Ultrasuperfície é mais um desses zoom outs. E essa sensibilidade para as distâncias sublinha a plasticidade dos materiais. A insistência dos azuis, dos rosas e dos cinzas, a pixelização variante de cada material, são dados presentes. Um certo senso plástico e pictórico muito preciso e marcante dos trabalhos anteriores a esse ― no que diz respeito a um equilíbrio das massas visuais no quadro, à expressividade das paletas de cores ― dá lugar aqui a um tipo de abundância que não funciona por unidade plástica. Há um ecletismo visual inerente ao ambiente que o trabalho se ocupa, e a ordem das postagens é nitidamente atenta a isso, a fazer variar os padrões visuais dos materiais consecutivamente, concebendo uma desunificação muito ativa. Em algumas vezes, temos, por exemplo, um retrato posado, sob o fundo branco do site, em outras vezes temos um print de uma tela branca, com fontes pretas, que duplica a nossa, “atual”. E o fluxo do trabalho nos obriga a trafegar a linha comum entre uma coisa e outra, no sentido de achar na tela só de texto, uma massa visual e cromática, e encontrar, no retrato, uma face puramente informacional. Isso é parte de seu efeito de deslocamento de leitura.

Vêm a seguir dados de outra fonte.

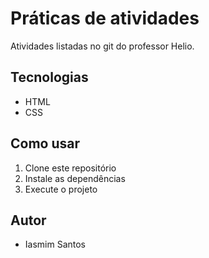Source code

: # Práticas de atividades

Atividades listadas no git do professor Helio.

## Tecnologias
- HTML
- CSS

## Como usar
1. Clone este repositório
2. Instale as dependências
3. Execute o projeto

## Autor
- Iasmim Santos
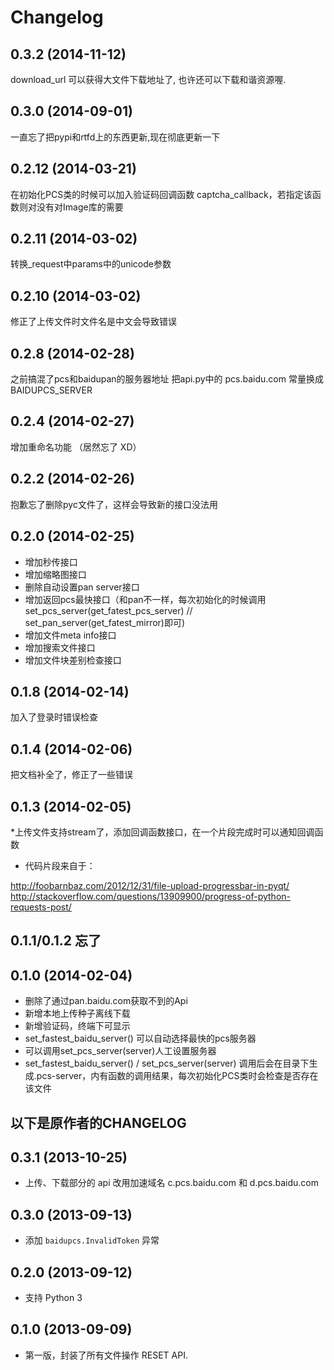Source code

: Changelog
=========
0.3.2 (2014-11-12)
-----------------
download_url 可以获得大文件下载地址了, 也许还可以下载和谐资源喔.

0.3.0 (2014-09-01)
-----------------
一直忘了把pypi和rtfd上的东西更新,现在彻底更新一下

0.2.12 (2014-03-21)
-----------------
在初始化PCS类的时候可以加入验证码回调函数 captcha_callback，若指定该函数则对没有对Image库的需要

0.2.11 (2014-03-02)
-----------------
转换_request中params中的unicode参数

0.2.10 (2014-03-02)
-----------------
修正了上传文件时文件名是中文会导致错误

0.2.8 (2014-02-28)
-----------------
之前搞混了pcs和baidupan的服务器地址
把api.py中的 pcs.baidu.com 常量换成 BAIDUPCS_SERVER

0.2.4 (2014-02-27)
-----------------
增加重命名功能 （居然忘了 XD）

0.2.2 (2014-02-26)
-----------------
抱歉忘了删除pyc文件了，这样会导致新的接口没法用

0.2.0 (2014-02-25)
-----------------
* 增加秒传接口
* 增加缩略图接口
* 删除自动设置pan server接口
* 增加返回pcs最快接口（和pan不一样，每次初始化的时候调用set_pcs_server(get_fatest_pcs_server) // set_pan_server(get_fatest_mirror)即可)
* 增加文件meta info接口
* 增加搜索文件接口
* 增加文件块差别检查接口

0.1.8 (2014-02-14)
-----------------
加入了登录时错误检查

0.1.4 (2014-02-06)
-----------------
把文档补全了，修正了一些错误

0.1.3 (2014-02-05)
-----------------
*上传文件支持stream了，添加回调函数接口，在一个片段完成时可以通知回调函数
* 代码片段来自于：

http://foobarnbaz.com/2012/12/31/file-upload-progressbar-in-pyqt/
http://stackoverflow.com/questions/13909900/progress-of-python-requests-post/

0.1.1/0.1.2 忘了
-----------------

0.1.0 (2014-02-04)
-----------------
* 删除了通过pan.baidu.com获取不到的Api
* 新增本地上传种子离线下载
* 新增验证码，终端下可显示
* set_fastest_baidu_server() 可以自动选择最快的pcs服务器
* 可以调用set_pcs_server(server)人工设置服务器
* set_fastest_baidu_server() / set_pcs_server(server) 调用后会在目录下生成.pcs-server，内有函数的调用结果，每次初始化PCS类时会检查是否存在该文件

以下是原作者的CHANGELOG
------------------

0.3.1 (2013-10-25)
------------------

* 上传、下载部分的 api 改用加速域名 c.pcs.baidu.com 和 d.pcs.baidu.com


0.3.0 (2013-09-13)
------------------

* 添加 ``baidupcs.InvalidToken`` 异常


0.2.0 (2013-09-12)
------------------

* 支持 Python 3


0.1.0 (2013-09-09)
------------------

- 第一版，封装了所有文件操作 RESET API.
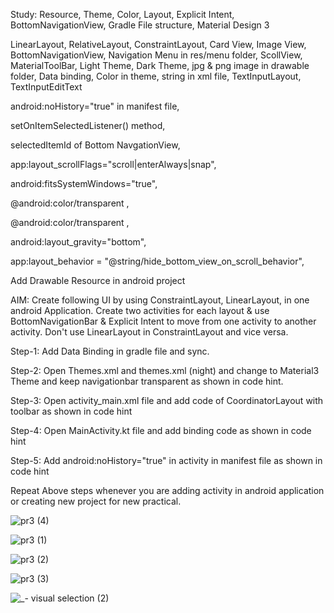 Study: Resource, Theme, Color, Layout, Explicit Intent, BottomNavigationView, Gradle File structure, Material Design 3

LinearLayout, RelativeLayout, ConstraintLayout, Card View, Image View, BottomNavigationView, Navigation Menu in res/menu folder, ScollView, MaterialToolBar, Light Theme, Dark Theme, jpg & png image in drawable folder, Data binding, Color in theme, string in xml file, TextInputLayout, TextInputEditText

android:noHistory="true" in manifest file,

setOnItemSelectedListener() method,

selectedItemId of Bottom NavgationView,

app:layout_scrollFlags="scroll|enterAlways|snap",

android:fitsSystemWindows="true",

<item name= "android:navigationBarColor" > @android:color/transparent </item>,

<item name= "android:statusBarColor" > @android:color/transparent </item>,

android:layout_gravity="bottom",

app:layout_behavior = "@string/hide_bottom_view_on_scroll_behavior",

Add Drawable Resource in android project

AIM: Create following UI by using ConstraintLayout, LinearLayout, in one android Application. Create two activities for each layout & use BottomNavigationBar & Explicit Intent to move from one activity to another activity. Don't use LinearLayout in ConstraintLayout and vice versa.

Step-1: Add Data Binding in gradle file and sync.

Step-2: Open Themes.xml and themes.xml (night) and change to Material3 Theme and keep navigationbar transparent as shown in code hint.

Step-3: Open activity_main.xml file and add code of CoordinatorLayout with toolbar as shown in code hint

Step-4: Open MainActivity.kt file and add binding code as shown in code hint

Step-5: Add android:noHistory="true" in activity in manifest file as shown in code hint

Repeat Above steps whenever you are adding activity in android application or creating new project for new practical.

![pr3 (4)](https://user-images.githubusercontent.com/92240128/189668473-b3c30860-dad8-4fc1-ada2-7e3f8bac9eb2.jpeg)

![pr3 (1)](https://user-images.githubusercontent.com/92240128/189668486-ab4dde62-db78-4836-8077-2b9393ff391b.jpeg)

![pr3 (2)](https://user-images.githubusercontent.com/92240128/189668490-e89affa5-c232-4176-a55c-0ed2461fe933.jpeg)

![pr3 (3)](https://user-images.githubusercontent.com/92240128/189668497-b28f9b13-5126-41f4-ac4c-7ac34079a8dc.jpeg)

![_- visual selection (2)](https://github.com/user-attachments/assets/60e90dfd-dd11-43a4-8c7f-bf149b19c274)

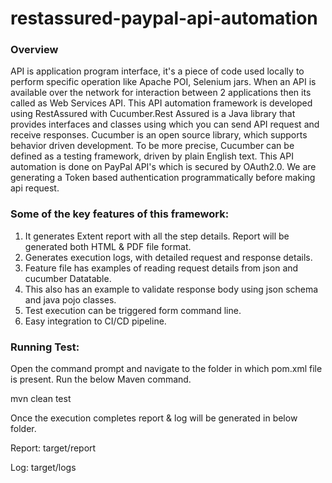 # **restassured-paypal-api-automation**

### **Overview**
API is application program interface, it's a piece of code used locally to perform specific operation like Apache POI, Selenium jars. When an API is available over the network for interaction between 2 applications then its called as Web Services API.
This API automation framework is developed using RestAssured with Cucumber.Rest Assured is a Java library that provides interfaces and classes using which you can send API request and receive responses. Cucumber is an open source library, which supports behavior driven development. 
To be more precise, Cucumber can be defined as a testing framework, driven by plain English text. This API automation is done on PayPal API's which is secured by OAuth2.0. We are generating a Token based authentication programmatically before making api request.


### **Some of the key features of this framework:**
1. It generates Extent report with all the step details. Report will be generated both HTML & PDF file format.
2. Generates execution logs, with detailed request and response details.
3. Feature file has examples of reading request details from json and cucumber Datatable.
4. This also has an example to validate response body using json schema and java pojo classes.
5. Test execution can be triggered form command line.
6. Easy integration to CI/CD pipeline.

### **Running Test:**
Open the command prompt and navigate to the folder in which pom.xml file is present. Run the below Maven command.

mvn clean test

Once the execution completes report & log will be generated in below folder.

Report: target/report

Log: target/logs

11/08/2021 — 21h28 — Quarta-feira

O texto que acompanha o site acaba atestando a face abundante e eclética do trabalho nos lembrando que é também de literatura que se trata. A maneira como ele varia entre línguas está ligada a permutabilidade que é o coração aqui. Não só a alternância entre primeira e terceira pessoa (fungibilidade&fingibilidade), mas a entrada de um sistema de codificação altamente cifrado. O golpe silencioso de Amanda Devulsky nos faz experimentar a produção de uma língua cifrada que era um código popular à época, e que hoje se apresenta com alta dose de indecifrabilidade pra alguém como eu.

12/08/2021 — 00h07 — Quinta-feira

E aí temos outra face da mesma coisa: os processos de exploração histórica, em geral produzem ou estão relacionados com a geração de codificações, línguas e idiomas. Os sem lugar no mundo costumam inventar seu lugar na linguagem. Se não há lugar para elas, a linguagem vira um. Longe do idílico, mas algo cujas regras sejam moduláveis, mesmo que o alfabeto inicial tenha objetivos opostos. Em geral, esses códigos são línguas torcidas, são recombinações que violam as regras. Quando vejo aqui um print de chat, não sei bem o que é texto e o que é apelido. E é interessante que as abreviações não atendem somente a uma simplificação ou uma maior praticidade. Existe, ao mesmo tempo, uma face barroca no modo de escrever daquele meio, daquela época, porque ele está baseado na premissa de que o texto é também visual. O que é paradoxal ― porém, facilmente verificável ― é essa tendência dos historicamente subjugados a “enfeitar” quando diante do que os submete. Esta é uma ideia política muito complexa e delicada. Porém, isso é muito nítido, por exemplo, na produção artística e subjetiva daquelas que não seguem as regras das linhas de força de gênero, classe e raça. Esse “exagero”, essa “abundância” (essa face paródica, talvez), funciona ao mesmo tempo como uma reação a um jogo que já está perdido de saída e uma imagem de um mundo outro, dentro desse, mas com outro tipo de temporalidade e de regras. Essas regras abandonam a perspectiva pragmática e funcionam num outro andamento, mais efêmero, mais sensorial, em que não se trata de ganhar, mas talvez de mesmerizar. Produzir um estado ínfimo de êxtase ou feitiço que pare as máquinas por um instante. É uma estratégia de sobrevivência, mas também a produção de uma abertura partilhável e escondida, um tempo dentro e outro, transversal a este, mas que o habita. Talvez seja justo a manifestação do pensar da língua, quando irrompe se dobrando sobre si mesma e algo então se desgarra, ao mesmo tempo fingindo, fugindo, produzindo vislumbres dessa coisa ― que não sei bem o que é ― cuja segurança é garantida pela aparência de um capricho.